[Start of section]

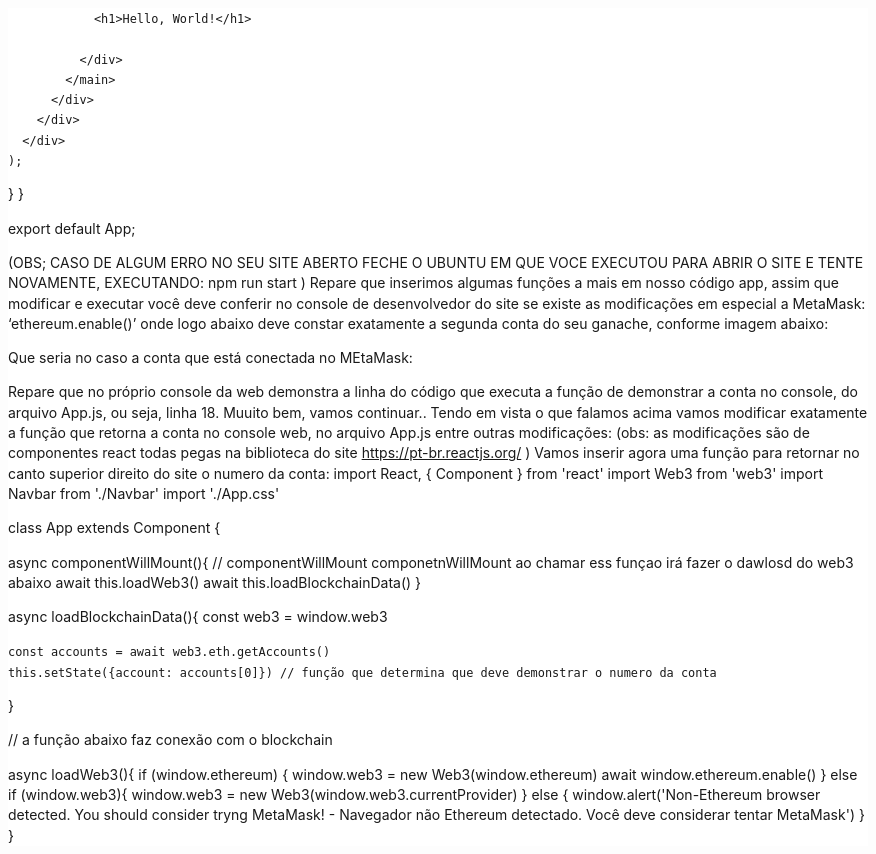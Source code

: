                 <h1>Hello, World!</h1>

              </div>
            </main>
          </div>
        </div>
      </div>
    );
  }
}

export default App;


(OBS; CASO DE ALGUM ERRO NO SEU SITE ABERTO FECHE O UBUNTU EM QUE VOCE EXECUTOU PARA ABRIR O SITE E TENTE NOVAMENTE, EXECUTANDO: npm run start )
Repare que inserimos algumas funções a mais em nosso código app, assim que modificar e executar você deve conferir no console de desenvolvedor do site se existe as modificações em especial a MetaMask: ‘ethereum.enable()’ onde logo abaixo deve constar exatamente a segunda conta do seu ganache, conforme imagem abaixo:
 
Que seria no caso a conta que está conectada no MEtaMask:
 
Repare que no próprio console da web demonstra a linha do código que executa a função de demonstrar a conta no console, do arquivo App.js, ou seja, linha 18.
Muuito bem, vamos continuar.. Tendo em vista o que falamos acima vamos modificar exatamente a função que retorna a conta no console web, no arquivo App.js entre outras modificações: (obs: as modificações são de componentes react todas pegas na biblioteca do site https://pt-br.reactjs.org/ ) 
Vamos inserir agora uma função para retornar no canto superior direito do site o numero da conta:
import React, { Component } from 'react'
import Web3 from 'web3'
import Navbar from './Navbar'
import './App.css'

class App extends Component {

  async componentWillMount(){ // componentWillMount componetnWillMount ao chamar ess funçao irá fazer o dawlosd do web3 abaixo
    await this.loadWeb3()
    await this.loadBlockchainData()
  }

  async loadBlockchainData(){
    const web3 = window.web3

    const accounts = await web3.eth.getAccounts()
    this.setState({account: accounts[0]}) // função que determina que deve demonstrar o numero da conta

  }

  // a função abaixo faz conexão com o blockchain

  async loadWeb3(){
    if (window.ethereum) {
      window.web3 = new Web3(window.ethereum)
      await window.ethereum.enable()
    }
    else if (window.web3){
      window.web3 = new Web3(window.web3.currentProvider)
    }
    else {
      window.alert('Non-Ethereum browser detected. You should consider tryng MetaMask! - Navegador não Ethereum detectado. Você deve considerar tentar MetaMask')
    }
  }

[End of section]

* **TASK TO COMPLETE**
Look over the entries for "accounts", then copy every line that includes that string.

* **ANSWER AREA**
    const accounts = await web3.eth.getAccounts()
    this.setState({account: accounts[0]}) // função que determina que deve demonstrar o numero da conta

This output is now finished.